As some of my Facebook friends (some of who are also real-life friends) know, Jen had a sleepover at her BFF’s house over the weekend. There was some drama that went down, but not something which could’ve caused Jen to have a physical problem she encountered on Monday morning: Her right arm hurt. A LOT. It hurt her so much, she couldn’t lift it, and she winced every time I even touched that part of her arm.
I took stock of the situation: Was this a typical “arm ache” that would go away? It didn’t look like it. At first, I’d thought maybe she’d slept wrong or had her arm twisted in her sleep. But the fact that she couldn’t even lift her arm was very troubling and pretty much deep-sixed those theories. This was something BAD. And no way was I going to send her to school. Not if it hurt too much to lift her arm! So, I kept her home on Monday.
Later, after the office was open, I called her doctor and scheduled an appointment. Fortunately, they would be able to see her that same day. We ended up at that doctor appointment for two hours, going back and forth for X-rays of her arm and shoulder. (It is the humerus bone. I joked that there was nothing “humerus” about this situation.) When the doctor had removed Jen's shirt, my eyes almost popped out. The area of her arm that was sore was swollen! Swelling like that might earn a bodybuilder a pat on the back for nice biceps, but this was NOT from lifting weights! And it was not muscle bigness, either. It looked like she had a medium-sized balloon in that part of her arm! This must’ve occurred since the pain had started in the early hours of the morning.
Well, they did the X-rays. The doctor suspected a fracture, but, thankfully, there was no fracture. Turns out there was a bruise on her bone. This puzzled me, that a bruise on her bone would cause so much pain and swelling.
The doctor said to do the 15-on and 15-off ice pack method for her arm and give her Tylenol for the pain. And rest it. (My sister had told me about the 15-on and 15-off method for ice packs when I had bursitis in my hip. Believe me, it WORKS! It worked better than the pain medicine they prescribed.)
So that’s what we did. I spent that day constantly looking to the clock and reminding Jen about the ice pack. By the next day, unfortunately, she was still in pain. But at least the swelling had gone down. Still, because of the pain, we kept up with the ice pack and Tylenol, and I kept her home from school again.
By evening, she was finally pain-free. She could lift her arm again, bend it and do assorted tasks without any problems. Yay!
I was relieved that, after missing two days of school, she finally got to go back today. And, so far, we have not had any reprisals.

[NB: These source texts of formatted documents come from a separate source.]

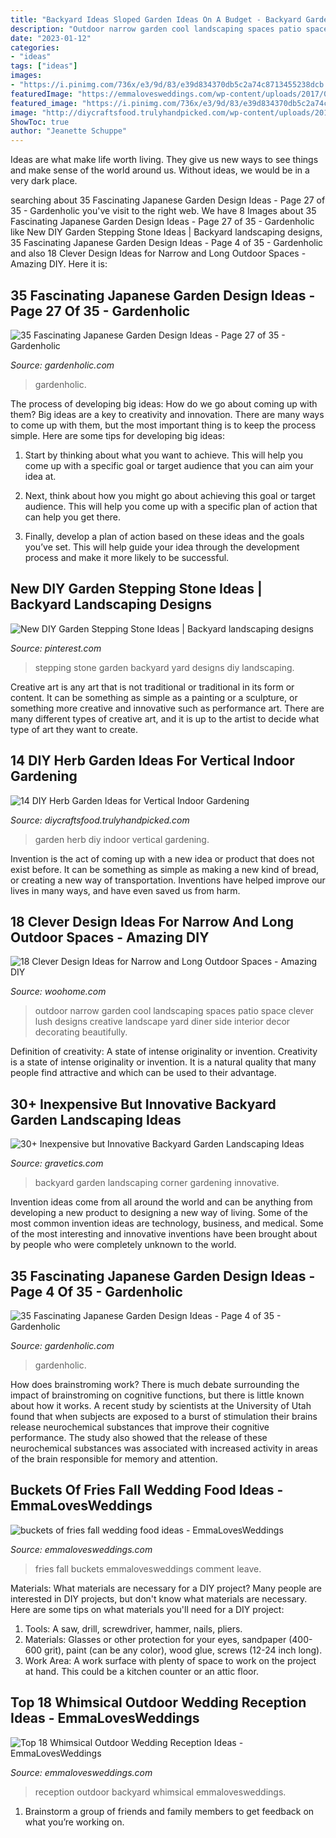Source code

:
 ```yaml
---
title: "Backyard Ideas Sloped Garden Ideas On A Budget - Backyard Garden Landscaping Corner Gardening Innovative"
description: "Outdoor narrow garden cool landscaping spaces patio space clever lush designs creative landscape yard diner side interior decor decorating beautifully"
date: "2023-01-12"
categories:
- "ideas"
tags: ["ideas"]
images:
- "https://i.pinimg.com/736x/e3/9d/83/e39d834370db5c2a74c8713455238dcb.jpg"
featuredImage: "https://emmalovesweddings.com/wp-content/uploads/2017/09/trending-backyard-wedding-reception-ideas-with-lights.jpg"
featured_image: "https://i.pinimg.com/736x/e3/9d/83/e39d834370db5c2a74c8713455238dcb.jpg"
image: "http://diycraftsfood.trulyhandpicked.com/wp-content/uploads/2016/05/Diy-Herb-Garden_mj.jpg"
ShowToc: true
author: "Jeanette Schuppe"
---
```



Ideas are what make life worth living. They give us new ways to see things and make sense of the world around us. Without ideas, we would be in a very dark place.

	

		
searching about 35 Fascinating Japanese Garden Design Ideas - Page 27 of 35 - Gardenholic you've visit to the right web. We have 8 Images about 35 Fascinating Japanese Garden Design Ideas - Page 27 of 35 - Gardenholic like New DIY Garden Stepping Stone Ideas | Backyard landscaping designs, 35 Fascinating Japanese Garden Design Ideas - Page 4 of 35 - Gardenholic and also 18 Clever Design Ideas for Narrow and Long Outdoor Spaces - Amazing DIY. Here it is:
		
    
## 35 Fascinating Japanese Garden Design Ideas - Page 27 Of 35 - Gardenholic

<img loading=lazy src="https://gardenholic.com/wp-content/uploads/2018/08/Garden-27.jpg" onerror="this.onerror=null;this.src='https://tse1.mm.bing.net/th?id=OIP.taRBfOa1-9LnJSNcgf0CNgHaLI&amp;pid=15.1';" alt="35 Fascinating Japanese Garden Design Ideas - Page 27 of 35 - Gardenholic">

_Source: gardenholic.com_

>gardenholic. 

	

The process of developing big ideas: How do we go about coming up with them?
Big ideas are a key to creativity and innovation. There are many ways to come up with them, but the most important thing is to keep the process simple. Here are some tips for developing big ideas:
1. Start by thinking about what you want to achieve. This will help you come up with a specific goal or target audience that you can aim your idea at.

2. Next, think about how you might go about achieving this goal or target audience. This will help you come up with a specific plan of action that can help you get there.

3. Finally, develop a plan of action based on these ideas and the goals you’ve set. This will help guide your idea through the development process and make it more likely to be successful.

    
## New DIY Garden Stepping Stone Ideas | Backyard Landscaping Designs

<img loading=lazy src="https://i.pinimg.com/736x/e3/9d/83/e39d834370db5c2a74c8713455238dcb.jpg" onerror="this.onerror=null;this.src='https://tse4.mm.bing.net/th?id=OIP.J3whTfMNMLaY3PfqVSLo8AHaLG&amp;pid=15.1';" alt="New DIY Garden Stepping Stone Ideas | Backyard landscaping designs">

_Source: pinterest.com_

>stepping stone garden backyard yard designs diy landscaping. 

	

Creative art is any art that is not traditional or traditional in its form or content. It can be something as simple as a painting or a sculpture, or something more creative and innovative such as performance art. There are many different types of creative art, and it is up to the artist to decide what type of art they want to create.

    
## 14 DIY Herb Garden Ideas For Vertical Indoor Gardening

<img loading=lazy src="http://diycraftsfood.trulyhandpicked.com/wp-content/uploads/2016/05/Diy-Herb-Garden_mj.jpg" onerror="this.onerror=null;this.src='https://tse1.mm.bing.net/th?id=OIP.GXdk7wkVkchz3yCKvKQadgHaJ3&amp;pid=15.1';" alt="14 DIY Herb Garden Ideas for Vertical Indoor Gardening">

_Source: diycraftsfood.trulyhandpicked.com_

>garden herb diy indoor vertical gardening. 

	

Invention is the act of coming up with a new idea or product that does not exist before. It can be something as simple as making a new kind of bread, or creating a new way of transportation. Inventions have helped improve our lives in many ways, and have even saved us from harm.

    
## 18 Clever Design Ideas For Narrow And Long Outdoor Spaces - Amazing DIY

<img loading=lazy src="http://www.woohome.com/wp-content/uploads/2015/03/narrow-space-designs-woohome-14.jpg" onerror="this.onerror=null;this.src='https://tse1.mm.bing.net/th?id=OIP.gsEhBAu8BU2iz8RwPd7HaQHaKI&amp;pid=15.1';" alt="18 Clever Design Ideas for Narrow and Long Outdoor Spaces - Amazing DIY">

_Source: woohome.com_

>outdoor narrow garden cool landscaping spaces patio space clever lush designs creative landscape yard diner side interior decor decorating beautifully. 

	

Definition of creativity: A state of intense originality or invention.
Creativity is a state of intense originality or invention. It is a natural quality that many people find attractive and which can be used to their advantage.

    
## 30+ Inexpensive But Innovative Backyard Garden Landscaping Ideas

<img loading=lazy src="https://www.gravetics.com/wp-content/uploads/2017/08/Corner-Gardening.jpg" onerror="this.onerror=null;this.src='https://tse2.mm.bing.net/th?id=OIP.BGQq5eSsBXtwIAT60C2PjgHaJ3&amp;pid=15.1';" alt="30+ Inexpensive but Innovative Backyard Garden Landscaping Ideas">

_Source: gravetics.com_

>backyard garden landscaping corner gardening innovative. 

	

Invention ideas come from all around the world and can be anything from developing a new product to designing a new way of living. Some of the most common invention ideas are technology, business, and medical. Some of the most interesting and innovative inventions have been brought about by people who were completely unknown to the world.

    
## 35 Fascinating Japanese Garden Design Ideas - Page 4 Of 35 - Gardenholic

<img loading=lazy src="https://gardenholic.com/wp-content/uploads/2018/08/Garden-4.jpg" onerror="this.onerror=null;this.src='https://tse1.mm.bing.net/th?id=OIP.CjEZ4UdQburyxmp8QlQLUQHaK5&amp;pid=15.1';" alt="35 Fascinating Japanese Garden Design Ideas - Page 4 of 35 - Gardenholic">

_Source: gardenholic.com_

>gardenholic. 

	

How does brainstroming work?
There is much debate surrounding the impact of brainstroming on cognitive functions, but there is little known about how it works. A recent study by scientists at the University of Utah found that when subjects are exposed to a burst of stimulation their brains release neurochemical substances that improve their cognitive performance. The study also showed that the release of these neurochemical substances was associated with increased activity in areas of the brain responsible for memory and attention.

    
## Buckets Of Fries Fall Wedding Food Ideas - EmmaLovesWeddings

<img loading=lazy src="https://emmalovesweddings.com/wp-content/uploads/2019/05/buckets-of-fries-fall-wedding-food-ideas.jpg" onerror="this.onerror=null;this.src='https://tse2.mm.bing.net/th?id=OIP.dRl3baoGn7MaWFrrAlt-RQHaLH&amp;pid=15.1';" alt="buckets of fries fall wedding food ideas - EmmaLovesWeddings">

_Source: emmalovesweddings.com_

>fries fall buckets emmalovesweddings comment leave. 

	

Materials: What materials are necessary for a DIY project?
Many people are interested in DIY projects, but don't know what materials are necessary. Here are some tips on what materials you'll need for a DIY project:
1. Tools: A saw, drill, screwdriver, hammer, nails, pliers.
2. Materials: Glasses or other protection for your eyes, sandpaper (400-600 grit), paint (can be any color), wood glue, screws (12-24 inch long).
3. Work Area: A work surface with plenty of space to work on the project at hand. This could be a kitchen counter or an attic floor.

    
## Top 18 Whimsical Outdoor Wedding Reception Ideas - EmmaLovesWeddings

<img loading=lazy src="https://emmalovesweddings.com/wp-content/uploads/2017/09/trending-backyard-wedding-reception-ideas-with-lights.jpg" onerror="this.onerror=null;this.src='https://tse2.mm.bing.net/th?id=OIP.mU-eZgrmH0SD3Zl48TDH1QHaLH&amp;pid=15.1';" alt="Top 18 Whimsical Outdoor Wedding Reception Ideas - EmmaLovesWeddings">

_Source: emmalovesweddings.com_

>reception outdoor backyard whimsical emmalovesweddings. 

	

1. Brainstorm a group of friends and family members to get feedback on what you’re working on.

When we were at the doctor’s office, we tried to figure out how Jen had gotten her bone bruised. We all threw out a bunch of scenarios. Had she fallen on her arm? Did she bump against a wall? Had someone hit her? Etc. Then she finally remembered that, oh, yes, she and her friend had played in the ball pit at the pizza place they went to for dinner. I was puzzled over why my husband and the doctor accepted this as a source of the bruising, and hubby said she probably hit her arm in the pit and didn’t think about it. I started to wonder just what kinds of accidents and injuries happen to kids in those ball pits. (This was not an inflatable ball pit; it has a surface to jump off of and a hard ground underneath all those balls.)
Also at the doctor’s, while we were waiting for the doctor to check the X-rays, I reminded Jennifer of how it was interesting this happened, on the day after we saw the movie Rookie of the Year. Because she plays baseball, we thought it would be funny if what happened to the kid’s arm in the movie happened to her arm, too. Our interpreter had not seen the movie yet, so we didn’t talk too much about it in order to avoid giving too much away, but we both thought it was an interesting coincidence.
I’m just glad her arm is better now. Maybe the one thing she’ll take away from this is a reminder to be more careful in a ball pit.